§ WORK ITEM: Before repeating the entries below, strip out every picture and keep all else as it is.

Collected data:
+===+

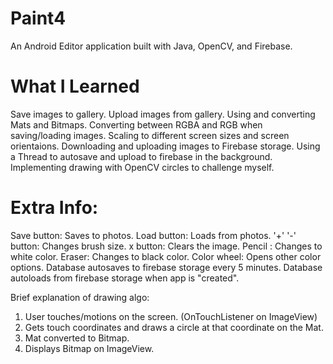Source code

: # Paint4
An Android Editor application built with Java, OpenCV, and Firebase.

# What I Learned
Save images to gallery.
Upload images from gallery.
Using and converting Mats and Bitmaps.
Converting between RGBA and RGB when saving/loading images.
Scaling to different screen sizes and screen orientaions.
Downloading and uploading images to Firebase storage.
Using a Thread to autosave and upload to firebase in the background.
Implementing drawing with OpenCV circles to challenge myself.

# Extra Info:

Save button: 	Saves to photos.
Load button: 	Loads from photos.
'+' '-' button:	Changes brush size.
x button:	Clears the image.
Pencil	:	Changes to white color.
Eraser:		Changes to black color.
Color wheel:	Opens other color options.
Database autosaves to firebase storage every 5 minutes.
Database autoloads from firebase storage when app is "created".

Brief explanation of drawing algo:
1) User touches/motions on the screen. (OnTouchListener on ImageView)
2) Gets touch coordinates and draws a circle at that coordinate on the Mat.
3) Mat converted to Bitmap.
4) Displays Bitmap on ImageView.
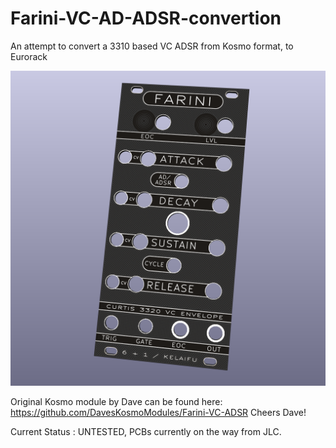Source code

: # Farini-VC-AD-ADSR-convertion
An attempt to convert a 3310 based VC ADSR from Kosmo format, to Eurorack

![alt text](https://github.com/KeLaiFu/Farini-VC-AD-ADSR-convertion/blob/main/VC%20ADSR%20Panel%20vertical%20.png?raw=true)

Original Kosmo module by Dave can be found here:
https://github.com/DavesKosmoModules/Farini-VC-ADSR
Cheers Dave!

Current Status : UNTESTED, PCBs currently on the way from JLC.
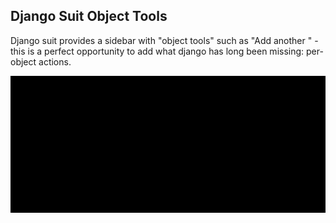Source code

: Django Suit Object Tools
------------------------

Django suit provides a sidebar with "object tools" such as "Add another <object>" - this is a perfect opportunity to add what django has long been missing: per-object actions.

![Object Tools.gif](object_tools.gif)

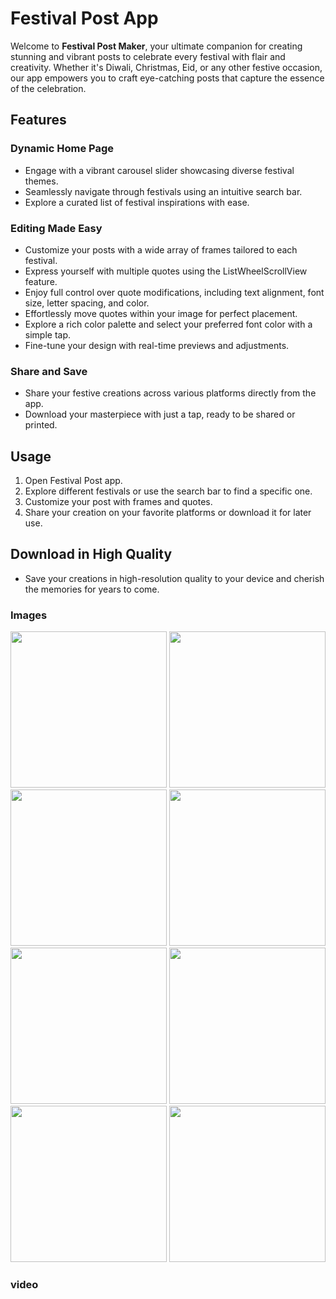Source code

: # Festival Post App

Welcome to **Festival Post Maker**, your ultimate companion for creating stunning and vibrant posts to celebrate every festival with flair and creativity. Whether it's Diwali, Christmas, Eid, or any other festive occasion, our app empowers you to craft eye-catching posts that capture the essence of the celebration.

## Features

### Dynamic Home Page
- Engage with a vibrant carousel slider showcasing diverse festival themes.
- Seamlessly navigate through festivals using an intuitive search bar.
- Explore a curated list of festival inspirations with ease.

### Editing Made Easy
- Customize your posts with a wide array of frames tailored to each festival.
- Express yourself with multiple quotes using the ListWheelScrollView feature.
- Enjoy full control over quote modifications, including text alignment, font size, letter spacing, and color.
- Effortlessly move quotes within your image for perfect placement.
- Explore a rich color palette and select your preferred font color with a simple tap.
- Fine-tune your design with real-time previews and adjustments.

### Share and Save
- Share your festive creations across various platforms directly from the app.
- Download your masterpiece with just a tap, ready to be shared or printed.

## Usage
1. Open Festival Post app.
2. Explore different festivals or use the search bar to find a specific one.
3. Customize your post with frames and quotes.
4. Share your creation on your favorite platforms or download it for later use.

## Download in High Quality  
- Save your creations in high-resolution quality to your device and cherish the memories for years to come.



### Images

<img src = "https://github.com/user-attachments/assets/13429207-fb9f-4d67-8a6b-728257d4e14e" width = "250px">
<img src = "https://github.com/user-attachments/assets/2899a0bd-6586-4758-9e1f-b476f71248eb" width = "250px">
<img src = "https://github.com/user-attachments/assets/8b33bd3e-c5d2-48cd-a870-355ad716cb1a" width = "250px">
<img src = "https://github.com/user-attachments/assets/1ddaabe9-b466-4a15-9bd5-90fdba5e7203" width = "250px">
<img src = "https://github.com/user-attachments/assets/01c295c1-1c60-4ffa-b9b3-dcf2bcaf94ed" width = "250px">
<img src = "https://github.com/user-attachments/assets/009fbbb1-b57c-4d43-9315-1b5f030b2657" width = "250px">
<img src = "https://github.com/user-attachments/assets/e65230ff-f7ef-4c9f-9653-e5d7ba5d3a2b" width = "250px">
<img src = "https://github.com/user-attachments/assets/cc1cc027-09d3-40d8-80e7-d13c59fff18c" width = "250px">

### video
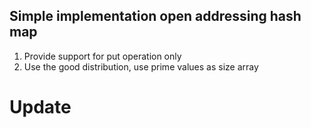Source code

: ## Simple implementation open addressing hash map
1. Provide support for put operation only
2. Use the good distribution, use prime values as size array

# Update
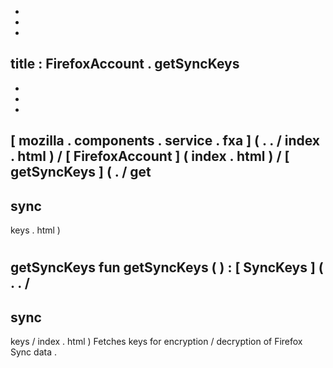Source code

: -
-
-
title
:
FirefoxAccount
.
getSyncKeys
-
-
-
-
[
mozilla
.
components
.
service
.
fxa
]
(
.
.
/
index
.
html
)
/
[
FirefoxAccount
]
(
index
.
html
)
/
[
getSyncKeys
]
(
.
/
get
-
sync
-
keys
.
html
)
#
getSyncKeys
fun
getSyncKeys
(
)
:
[
SyncKeys
]
(
.
.
/
-
sync
-
keys
/
index
.
html
)
Fetches
keys
for
encryption
/
decryption
of
Firefox
Sync
data
.
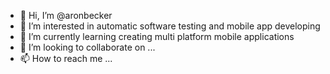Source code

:- 👋 Hi, I’m @aronbecker
- 👀 I’m interested in automatic software testing and mobile app developing
- 🌱 I’m currently learning creating multi platform mobile applications
- 💞️ I’m looking to collaborate on ...
- 📫 How to reach me ...

<!---
aronbecker/aronbecker is a ✨ special ✨ repository because its `README.md` (this file) appears on your GitHub profile.
You can click the Preview link to take a look at your changes.
--->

+===+

§ SOLUTION TO THIS PROBLEM:
Source code

: # Paint4
An Android Editor application built with Java, OpenCV, and Firebase.

# What I Learned
Save images to gallery.
Upload images from gallery.
Using and converting Mats and Bitmaps.
Converting between RGBA and RGB when saving/loading images.
Scaling to different screen sizes and screen orientaions.
Downloading and uploading images to Firebase storage.
Using a Thread to autosave and upload to firebase in the background.
Implementing drawing with OpenCV circles to challenge myself.

# Extra Info:

Save button: 	Saves to photos.
Load button: 	Loads from photos.
'+' '-' button:	Changes brush size.
x button:	Clears the image.
Pencil	:	Changes to white color.
Eraser:		Changes to black color.
Color wheel:	Opens other color options.
Database autosaves to firebase storage every 5 minutes.
Database autoloads from firebase storage when app is "created".

Brief explanation of drawing algo:
1) User touches/motions on the screen. (OnTouchListener on ImageView)
2) Gets touch coordinates and draws a circle at that coordinate on the Mat.
3) Mat converted to Bitmap.
4) Displays Bitmap on ImageView.
Source code

: # Farini-VC-AD-ADSR-convertion
An attempt to convert a 3310 based VC ADSR from Kosmo format, to Eurorack

![alt text](https://github.com/KeLaiFu/Farini-VC-AD-ADSR-convertion/blob/main/VC%20ADSR%20Panel%20vertical%20.png?raw=true)

Original Kosmo module by Dave can be found here:
https://github.com/DavesKosmoModules/Farini-VC-ADSR
Cheers Dave!

Current Status : UNTESTED, PCBs currently on the way from JLC.
Source code

: Django Suit Object Tools
------------------------

Django suit provides a sidebar with "object tools" such as "Add another <object>" - this is a perfect opportunity to add what django has long been missing: per-object actions.

![Object Tools.gif](object_tools.gif)

Source code

: # Festival Post App

Welcome to **Festival Post Maker**, your ultimate companion for creating stunning and vibrant posts to celebrate every festival with flair and creativity. Whether it's Diwali, Christmas, Eid, or any other festive occasion, our app empowers you to craft eye-catching posts that capture the essence of the celebration.

## Features

### Dynamic Home Page
- Engage with a vibrant carousel slider showcasing diverse festival themes.
- Seamlessly navigate through festivals using an intuitive search bar.
- Explore a curated list of festival inspirations with ease.

### Editing Made Easy
- Customize your posts with a wide array of frames tailored to each festival.
- Express yourself with multiple quotes using the ListWheelScrollView feature.
- Enjoy full control over quote modifications, including text alignment, font size, letter spacing, and color.
- Effortlessly move quotes within your image for perfect placement.
- Explore a rich color palette and select your preferred font color with a simple tap.
- Fine-tune your design with real-time previews and adjustments.

### Share and Save
- Share your festive creations across various platforms directly from the app.
- Download your masterpiece with just a tap, ready to be shared or printed.

## Usage
1. Open Festival Post app.
2. Explore different festivals or use the search bar to find a specific one.
3. Customize your post with frames and quotes.
4. Share your creation on your favorite platforms or download it for later use.

## Download in High Quality  
- Save your creations in high-resolution quality to your device and cherish the memories for years to come.



### Images

<img src = "https://github.com/user-attachments/assets/13429207-fb9f-4d67-8a6b-728257d4e14e" width = "250px">
<img src = "https://github.com/user-attachments/assets/2899a0bd-6586-4758-9e1f-b476f71248eb" width = "250px">
<img src = "https://github.com/user-attachments/assets/8b33bd3e-c5d2-48cd-a870-355ad716cb1a" width = "250px">
<img src = "https://github.com/user-attachments/assets/1ddaabe9-b466-4a15-9bd5-90fdba5e7203" width = "250px">
<img src = "https://github.com/user-attachments/assets/01c295c1-1c60-4ffa-b9b3-dcf2bcaf94ed" width = "250px">
<img src = "https://github.com/user-attachments/assets/009fbbb1-b57c-4d43-9315-1b5f030b2657" width = "250px">
<img src = "https://github.com/user-attachments/assets/e65230ff-f7ef-4c9f-9653-e5d7ba5d3a2b" width = "250px">
<img src = "https://github.com/user-attachments/assets/cc1cc027-09d3-40d8-80e7-d13c59fff18c" width = "250px">

### video
Source code

: ## Simple implementation open addressing hash map
1. Provide support for put operation only
2. Use the good distribution, use prime values as size array

# Update
Source code

: -
-
-
title
:
FirefoxAccount
.
getSyncKeys
-
-
-
-
[
mozilla
.
components
.
service
.
fxa
]
(
.
.
/
index
.
html
)
/
[
FirefoxAccount
]
(
index
.
html
)
/
[
getSyncKeys
]
(
.
/
get
-
sync
-
keys
.
html
)
#
getSyncKeys
fun
getSyncKeys
(
)
:
[
SyncKeys
]
(
.
.
/
-
sync
-
keys
/
index
.
html
)
Fetches
keys
for
encryption
/
decryption
of
Firefox
Sync
data
.
Source code

:- 👋 Hi, I’m @aronbecker
- 👀 I’m interested in automatic software testing and mobile app developing
- 🌱 I’m currently learning creating multi platform mobile applications
- 💞️ I’m looking to collaborate on ...
- 📫 How to reach me ...

<!---
aronbecker/aronbecker is a ✨ special ✨ repository because its `README.md` (this file) appears on your GitHub profile.
You can click the Preview link to take a look at your changes.
--->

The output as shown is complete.